• [Your objective] The expected result is the full listing, retyped exactly, without a single picture.
|---|
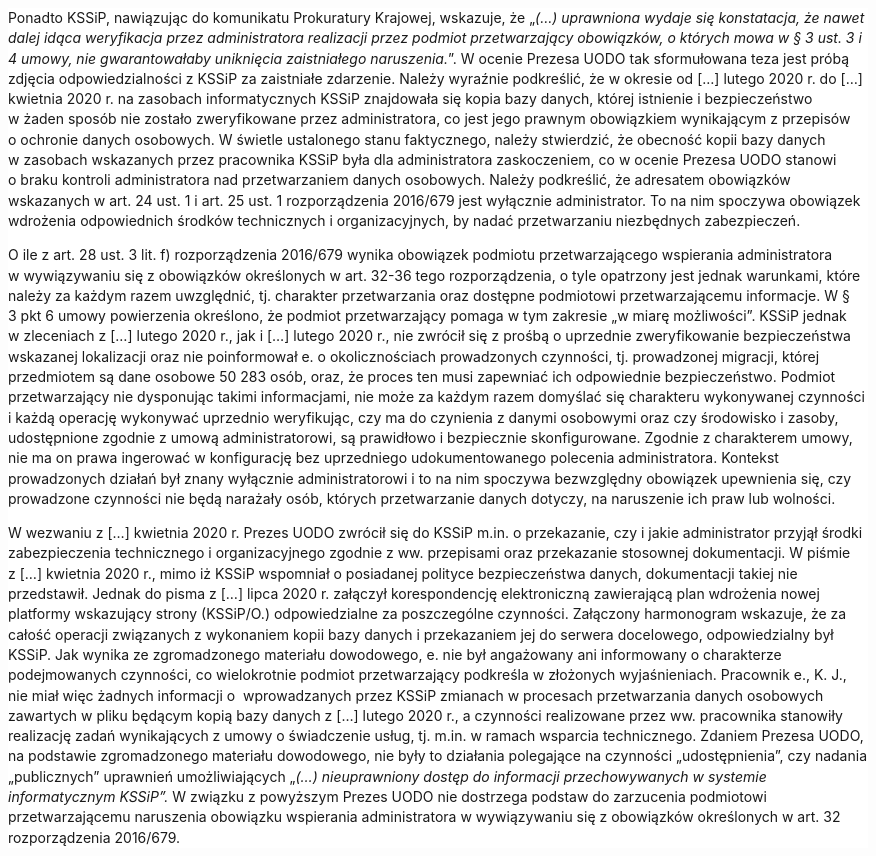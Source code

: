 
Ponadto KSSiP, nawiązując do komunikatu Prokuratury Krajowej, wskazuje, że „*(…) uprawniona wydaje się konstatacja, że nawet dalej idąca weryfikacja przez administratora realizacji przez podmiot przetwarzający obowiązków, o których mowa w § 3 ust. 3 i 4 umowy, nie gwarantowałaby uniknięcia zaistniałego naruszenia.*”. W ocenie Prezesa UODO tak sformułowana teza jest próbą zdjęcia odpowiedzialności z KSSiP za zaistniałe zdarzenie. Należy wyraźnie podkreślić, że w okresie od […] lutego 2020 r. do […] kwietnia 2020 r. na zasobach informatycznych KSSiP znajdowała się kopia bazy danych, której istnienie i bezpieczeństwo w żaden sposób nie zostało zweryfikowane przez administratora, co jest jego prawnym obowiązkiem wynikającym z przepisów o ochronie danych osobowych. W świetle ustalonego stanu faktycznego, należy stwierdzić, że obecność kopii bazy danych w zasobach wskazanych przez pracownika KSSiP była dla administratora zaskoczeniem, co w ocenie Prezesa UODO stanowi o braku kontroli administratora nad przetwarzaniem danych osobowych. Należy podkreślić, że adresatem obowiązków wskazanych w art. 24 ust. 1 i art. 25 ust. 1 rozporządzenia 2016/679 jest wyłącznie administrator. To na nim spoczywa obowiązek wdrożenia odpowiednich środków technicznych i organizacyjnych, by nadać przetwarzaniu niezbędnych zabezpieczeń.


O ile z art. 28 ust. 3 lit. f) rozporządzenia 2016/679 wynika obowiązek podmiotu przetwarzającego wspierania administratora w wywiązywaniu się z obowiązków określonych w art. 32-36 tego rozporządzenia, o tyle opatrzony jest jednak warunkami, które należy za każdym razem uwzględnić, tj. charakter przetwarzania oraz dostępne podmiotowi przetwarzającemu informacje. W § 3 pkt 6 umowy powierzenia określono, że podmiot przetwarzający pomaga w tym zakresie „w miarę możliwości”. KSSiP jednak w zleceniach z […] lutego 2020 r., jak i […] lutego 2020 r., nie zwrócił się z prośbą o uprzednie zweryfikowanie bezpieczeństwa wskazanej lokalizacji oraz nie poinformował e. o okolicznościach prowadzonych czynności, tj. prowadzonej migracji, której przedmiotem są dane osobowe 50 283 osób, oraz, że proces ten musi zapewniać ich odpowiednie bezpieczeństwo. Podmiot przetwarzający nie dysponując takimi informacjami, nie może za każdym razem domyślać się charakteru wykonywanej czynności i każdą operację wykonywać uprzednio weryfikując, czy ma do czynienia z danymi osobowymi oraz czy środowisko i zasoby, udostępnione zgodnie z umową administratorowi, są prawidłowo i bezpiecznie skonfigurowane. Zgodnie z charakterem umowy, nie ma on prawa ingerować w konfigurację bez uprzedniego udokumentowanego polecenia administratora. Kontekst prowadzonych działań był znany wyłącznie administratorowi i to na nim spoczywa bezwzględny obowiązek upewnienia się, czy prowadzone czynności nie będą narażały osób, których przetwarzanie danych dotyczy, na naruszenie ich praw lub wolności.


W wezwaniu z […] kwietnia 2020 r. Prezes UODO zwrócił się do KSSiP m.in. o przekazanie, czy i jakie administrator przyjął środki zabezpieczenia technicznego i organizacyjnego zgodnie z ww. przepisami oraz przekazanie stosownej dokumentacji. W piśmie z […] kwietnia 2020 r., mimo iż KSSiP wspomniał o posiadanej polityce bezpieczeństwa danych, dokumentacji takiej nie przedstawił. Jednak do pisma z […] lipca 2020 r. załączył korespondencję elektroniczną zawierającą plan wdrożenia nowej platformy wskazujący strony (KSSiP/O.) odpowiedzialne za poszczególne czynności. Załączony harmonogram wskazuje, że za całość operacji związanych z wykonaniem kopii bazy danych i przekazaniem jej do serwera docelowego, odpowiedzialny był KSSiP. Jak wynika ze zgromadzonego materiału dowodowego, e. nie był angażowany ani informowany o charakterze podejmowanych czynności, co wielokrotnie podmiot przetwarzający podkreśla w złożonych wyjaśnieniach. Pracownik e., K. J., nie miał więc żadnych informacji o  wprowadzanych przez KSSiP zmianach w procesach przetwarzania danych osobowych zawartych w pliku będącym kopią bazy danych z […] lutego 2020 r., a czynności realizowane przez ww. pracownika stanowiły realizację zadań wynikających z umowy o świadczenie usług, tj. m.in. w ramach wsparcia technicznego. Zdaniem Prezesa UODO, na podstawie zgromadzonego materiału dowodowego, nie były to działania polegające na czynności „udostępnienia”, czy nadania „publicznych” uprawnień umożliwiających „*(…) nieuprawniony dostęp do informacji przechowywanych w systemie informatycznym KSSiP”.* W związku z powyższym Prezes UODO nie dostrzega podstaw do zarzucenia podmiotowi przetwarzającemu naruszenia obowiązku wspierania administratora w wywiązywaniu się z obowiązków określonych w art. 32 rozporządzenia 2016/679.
|---|
• [Worked solution]
Source code

: 
Ponadto KSSiP, nawiązując do komunikatu Prokuratury Krajowej, wskazuje, że „*(…) uprawniona wydaje się konstatacja, że nawet dalej idąca weryfikacja przez administratora realizacji przez podmiot przetwarzający obowiązków, o których mowa w § 3 ust. 3 i 4 umowy, nie gwarantowałaby uniknięcia zaistniałego naruszenia.*”. W ocenie Prezesa UODO tak sformułowana teza jest próbą zdjęcia odpowiedzialności z KSSiP za zaistniałe zdarzenie. Należy wyraźnie podkreślić, że w okresie od […] lutego 2020 r. do […] kwietnia 2020 r. na zasobach informatycznych KSSiP znajdowała się kopia bazy danych, której istnienie i bezpieczeństwo w żaden sposób nie zostało zweryfikowane przez administratora, co jest jego prawnym obowiązkiem wynikającym z przepisów o ochronie danych osobowych. W świetle ustalonego stanu faktycznego, należy stwierdzić, że obecność kopii bazy danych w zasobach wskazanych przez pracownika KSSiP była dla administratora zaskoczeniem, co w ocenie Prezesa UODO stanowi o braku kontroli administratora nad przetwarzaniem danych osobowych. Należy podkreślić, że adresatem obowiązków wskazanych w art. 24 ust. 1 i art. 25 ust. 1 rozporządzenia 2016/679 jest wyłącznie administrator. To na nim spoczywa obowiązek wdrożenia odpowiednich środków technicznych i organizacyjnych, by nadać przetwarzaniu niezbędnych zabezpieczeń.


O ile z art. 28 ust. 3 lit. f) rozporządzenia 2016/679 wynika obowiązek podmiotu przetwarzającego wspierania administratora w wywiązywaniu się z obowiązków określonych w art. 32-36 tego rozporządzenia, o tyle opatrzony jest jednak warunkami, które należy za każdym razem uwzględnić, tj. charakter przetwarzania oraz dostępne podmiotowi przetwarzającemu informacje. W § 3 pkt 6 umowy powierzenia określono, że podmiot przetwarzający pomaga w tym zakresie „w miarę możliwości”. KSSiP jednak w zleceniach z […] lutego 2020 r., jak i […] lutego 2020 r., nie zwrócił się z prośbą o uprzednie zweryfikowanie bezpieczeństwa wskazanej lokalizacji oraz nie poinformował e. o okolicznościach prowadzonych czynności, tj. prowadzonej migracji, której przedmiotem są dane osobowe 50 283 osób, oraz, że proces ten musi zapewniać ich odpowiednie bezpieczeństwo. Podmiot przetwarzający nie dysponując takimi informacjami, nie może za każdym razem domyślać się charakteru wykonywanej czynności i każdą operację wykonywać uprzednio weryfikując, czy ma do czynienia z danymi osobowymi oraz czy środowisko i zasoby, udostępnione zgodnie z umową administratorowi, są prawidłowo i bezpiecznie skonfigurowane. Zgodnie z charakterem umowy, nie ma on prawa ingerować w konfigurację bez uprzedniego udokumentowanego polecenia administratora. Kontekst prowadzonych działań był znany wyłącznie administratorowi i to na nim spoczywa bezwzględny obowiązek upewnienia się, czy prowadzone czynności nie będą narażały osób, których przetwarzanie danych dotyczy, na naruszenie ich praw lub wolności.


W wezwaniu z […] kwietnia 2020 r. Prezes UODO zwrócił się do KSSiP m.in. o przekazanie, czy i jakie administrator przyjął środki zabezpieczenia technicznego i organizacyjnego zgodnie z ww. przepisami oraz przekazanie stosownej dokumentacji. W piśmie z […] kwietnia 2020 r., mimo iż KSSiP wspomniał o posiadanej polityce bezpieczeństwa danych, dokumentacji takiej nie przedstawił. Jednak do pisma z […] lipca 2020 r. załączył korespondencję elektroniczną zawierającą plan wdrożenia nowej platformy wskazujący strony (KSSiP/O.) odpowiedzialne za poszczególne czynności. Załączony harmonogram wskazuje, że za całość operacji związanych z wykonaniem kopii bazy danych i przekazaniem jej do serwera docelowego, odpowiedzialny był KSSiP. Jak wynika ze zgromadzonego materiału dowodowego, e. nie był angażowany ani informowany o charakterze podejmowanych czynności, co wielokrotnie podmiot przetwarzający podkreśla w złożonych wyjaśnieniach. Pracownik e., K. J., nie miał więc żadnych informacji o  wprowadzanych przez KSSiP zmianach w procesach przetwarzania danych osobowych zawartych w pliku będącym kopią bazy danych z […] lutego 2020 r., a czynności realizowane przez ww. pracownika stanowiły realizację zadań wynikających z umowy o świadczenie usług, tj. m.in. w ramach wsparcia technicznego. Zdaniem Prezesa UODO, na podstawie zgromadzonego materiału dowodowego, nie były to działania polegające na czynności „udostępnienia”, czy nadania „publicznych” uprawnień umożliwiających „*(…) nieuprawniony dostęp do informacji przechowywanych w systemie informatycznym KSSiP”.* W związku z powyższym Prezes UODO nie dostrzega podstaw do zarzucenia podmiotowi przetwarzającemu naruszenia obowiązku wspierania administratora w wywiązywaniu się z obowiązków określonych w art. 32 rozporządzenia 2016/679.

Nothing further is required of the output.